My boyfriend is in his early 40′s and has been taking testosterone therapy. Instead of his levels increasing, they have decreased…his total is now in the single digits. He takes very good care of himself as he is a fitness trainer and body builder (takes vitamins, etc.). Obviously, with his total level being in the single digits, he has all the “symptoms” of low-T and is frustrated that the therapy is having a reverse reaction. He also suffers from Migraines and has recently been in a car accident that he suffered brain trauma in. I’m wondering if there could be a connection between the trauma and low-T or lower T. Any advice or direction you can head us in would be much appreciated.
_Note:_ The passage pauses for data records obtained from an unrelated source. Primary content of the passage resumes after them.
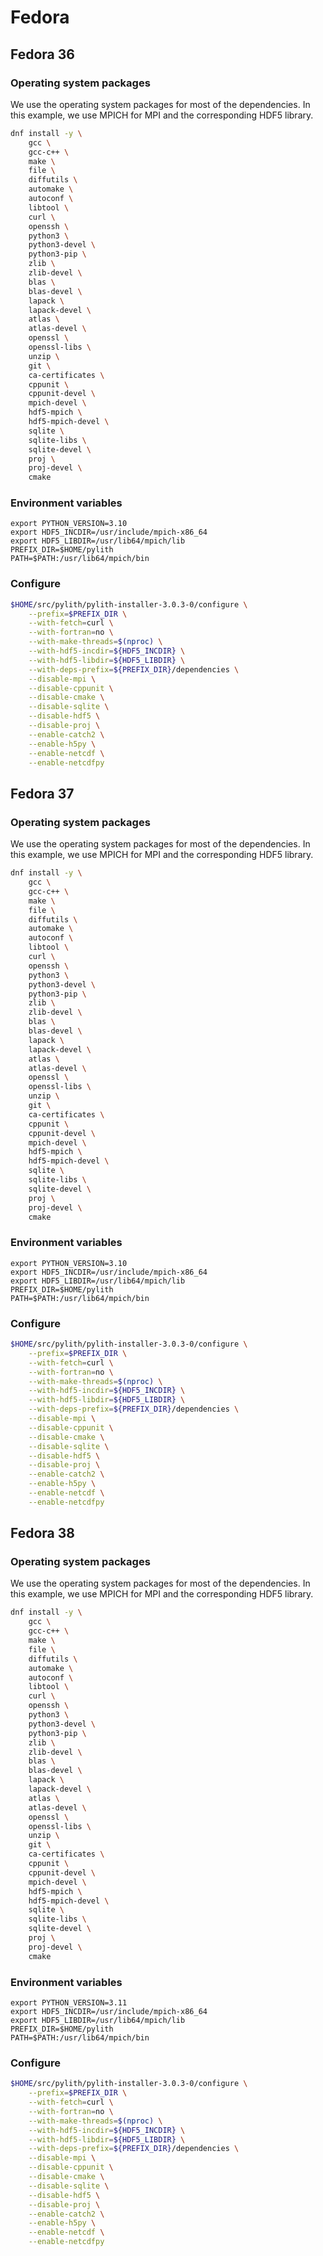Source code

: # Fedora

## Fedora 36

### Operating system packages

We use the operating system packages for most of the dependencies. In
this example, we use MPICH for MPI and the corresponding HDF5 library.

```bash
dnf install -y \
    gcc \
    gcc-c++ \
    make \
    file \
    diffutils \
    automake \
    autoconf \
    libtool \
    curl \
    openssh \
    python3 \
    python3-devel \
    python3-pip \
    zlib \
    zlib-devel \
    blas \
    blas-devel \
    lapack \
    lapack-devel \
    atlas \
    atlas-devel \
    openssl \
    openssl-libs \
    unzip \
    git \
    ca-certificates \
    cppunit \
    cppunit-devel \
    mpich-devel \
    hdf5-mpich \
    hdf5-mpich-devel \
    sqlite \
    sqlite-libs \
    sqlite-devel \
    proj \
    proj-devel \
    cmake
```

### Environment variables

```
export PYTHON_VERSION=3.10
export HDF5_INCDIR=/usr/include/mpich-x86_64
export HDF5_LIBDIR=/usr/lib64/mpich/lib
PREFIX_DIR=$HOME/pylith
PATH=$PATH:/usr/lib64/mpich/bin
```

### Configure

```bash
$HOME/src/pylith/pylith-installer-3.0.3-0/configure \
    --prefix=$PREFIX_DIR \
    --with-fetch=curl \
    --with-fortran=no \
    --with-make-threads=$(nproc) \
    --with-hdf5-incdir=${HDF5_INCDIR} \
    --with-hdf5-libdir=${HDF5_LIBDIR} \
    --with-deps-prefix=${PREFIX_DIR}/dependencies \
    --disable-mpi \
    --disable-cppunit \
    --disable-cmake \
    --disable-sqlite \
    --disable-hdf5 \
    --disable-proj \
    --enable-catch2 \
    --enable-h5py \
    --enable-netcdf \
    --enable-netcdfpy
```

## Fedora 37

### Operating system packages

We use the operating system packages for most of the dependencies. In
this example, we use MPICH for MPI and the corresponding HDF5 library.

```bash
dnf install -y \
    gcc \
    gcc-c++ \
    make \
    file \
    diffutils \
    automake \
    autoconf \
    libtool \
    curl \
    openssh \
    python3 \
    python3-devel \
    python3-pip \
    zlib \
    zlib-devel \
    blas \
    blas-devel \
    lapack \
    lapack-devel \
    atlas \
    atlas-devel \
    openssl \
    openssl-libs \
    unzip \
    git \
    ca-certificates \
    cppunit \
    cppunit-devel \
    mpich-devel \
    hdf5-mpich \
    hdf5-mpich-devel \
    sqlite \
    sqlite-libs \
    sqlite-devel \
    proj \
    proj-devel \
    cmake
```

### Environment variables

```
export PYTHON_VERSION=3.10
export HDF5_INCDIR=/usr/include/mpich-x86_64
export HDF5_LIBDIR=/usr/lib64/mpich/lib
PREFIX_DIR=$HOME/pylith
PATH=$PATH:/usr/lib64/mpich/bin
```

### Configure

```bash
$HOME/src/pylith/pylith-installer-3.0.3-0/configure \
    --prefix=$PREFIX_DIR \
    --with-fetch=curl \
    --with-fortran=no \
    --with-make-threads=$(nproc) \
    --with-hdf5-incdir=${HDF5_INCDIR} \
    --with-hdf5-libdir=${HDF5_LIBDIR} \
    --with-deps-prefix=${PREFIX_DIR}/dependencies \
    --disable-mpi \
    --disable-cppunit \
    --disable-cmake \
    --disable-sqlite \
    --disable-hdf5 \
    --disable-proj \
    --enable-catch2 \
    --enable-h5py \
    --enable-netcdf \
    --enable-netcdfpy
```

## Fedora 38

### Operating system packages

We use the operating system packages for most of the dependencies. In
this example, we use MPICH for MPI and the corresponding HDF5 library.

```bash
dnf install -y \
    gcc \
    gcc-c++ \
    make \
    file \
    diffutils \
    automake \
    autoconf \
    libtool \
    curl \
    openssh \
    python3 \
    python3-devel \
    python3-pip \
    zlib \
    zlib-devel \
    blas \
    blas-devel \
    lapack \
    lapack-devel \
    atlas \
    atlas-devel \
    openssl \
    openssl-libs \
    unzip \
    git \
    ca-certificates \
    cppunit \
    cppunit-devel \
    mpich-devel \
    hdf5-mpich \
    hdf5-mpich-devel \
    sqlite \
    sqlite-libs \
    sqlite-devel \
    proj \
    proj-devel \
    cmake
```

### Environment variables

```
export PYTHON_VERSION=3.11
export HDF5_INCDIR=/usr/include/mpich-x86_64
export HDF5_LIBDIR=/usr/lib64/mpich/lib
PREFIX_DIR=$HOME/pylith
PATH=$PATH:/usr/lib64/mpich/bin
```

### Configure

```bash
$HOME/src/pylith/pylith-installer-3.0.3-0/configure \
    --prefix=$PREFIX_DIR \
    --with-fetch=curl \
    --with-fortran=no \
    --with-make-threads=$(nproc) \
    --with-hdf5-incdir=${HDF5_INCDIR} \
    --with-hdf5-libdir=${HDF5_LIBDIR} \
    --with-deps-prefix=${PREFIX_DIR}/dependencies \
    --disable-mpi \
    --disable-cppunit \
    --disable-cmake \
    --disable-sqlite \
    --disable-hdf5 \
    --disable-proj \
    --enable-catch2 \
    --enable-h5py \
    --enable-netcdf \
    --enable-netcdfpy
```

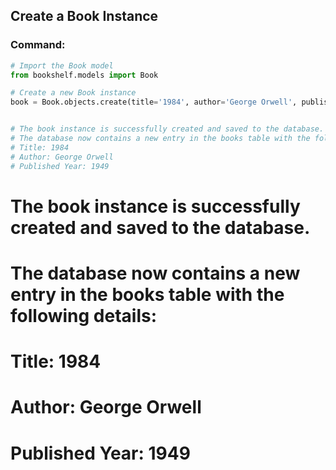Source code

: ## Create a Book Instance

### Command:

```python
# Import the Book model
from bookshelf.models import Book

# Create a new Book instance
book = Book.objects.create(title='1984', author='George Orwell', published_year=1949)


# The book instance is successfully created and saved to the database.
# The database now contains a new entry in the books table with the following details:
# Title: 1984
# Author: George Orwell
# Published Year: 1949
```
# The book instance is successfully created and saved to the database.
# The database now contains a new entry in the books table with the following details:
# Title: 1984
# Author: George Orwell
# Published Year: 1949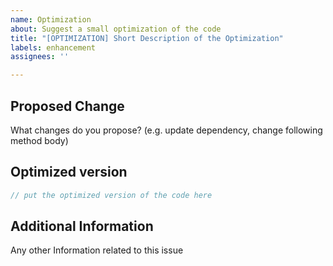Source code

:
 ```yaml
---
name: Optimization
about: Suggest a small optimization of the code
title: "[OPTIMIZATION] Short Description of the Optimization"
labels: enhancement
assignees: ''

---
```


## Proposed Change
What changes do you propose? (e.g. update dependency, change following method body)

## Optimized version
```java
// put the optimized version of the code here
```

## Additional Information
Any other Information related to this issue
In reply Dr. Pepper writes:

Hi Lu

You can’t pour water into a cup and wind up with less water in the cup then what you put in. Likewise, if someone takes testosterone supplement they will have more testosterone in their body then they started with. However, some things can influence the blood levels so one person will have higher or lower levels then someone else taking an identical dose. I have seen a wide variation in how testosterone gels are absorbed through the skin. These products include Androgel, Androderm, Testim, Axilron and Fortesa. One person may not see much of an increase in blood levels of testosterone on one of these gels while another will see levels zoom up to a 1000. Absorption of testosterone that is injected with a needle is less variable. Levels go very high in the first few days after the the injection but after 2 or 3 weeks levels will be low again. Here’s an important point. Since testosterone replacement turns off the body’s production of testosterone, if you stop taking replacement your body will not be making testosterone for weeks to months after resulting in very low levels on blood tests. People who abuse testosterone know this and will have the doctor check their testosterone level a month or two after their last dose, so the doctor will see the low levels and give them a prescription for more medication.

Can head trauma effect the testosterone level? For that to occur the pituitary gland would have to be damaged and that will often be associated with other obvious brain damage. In children less severe trauma can hurt the pituitary.

Hope some of this information is helpful in trying to figure out what is going on with your boyfriend. Good luck.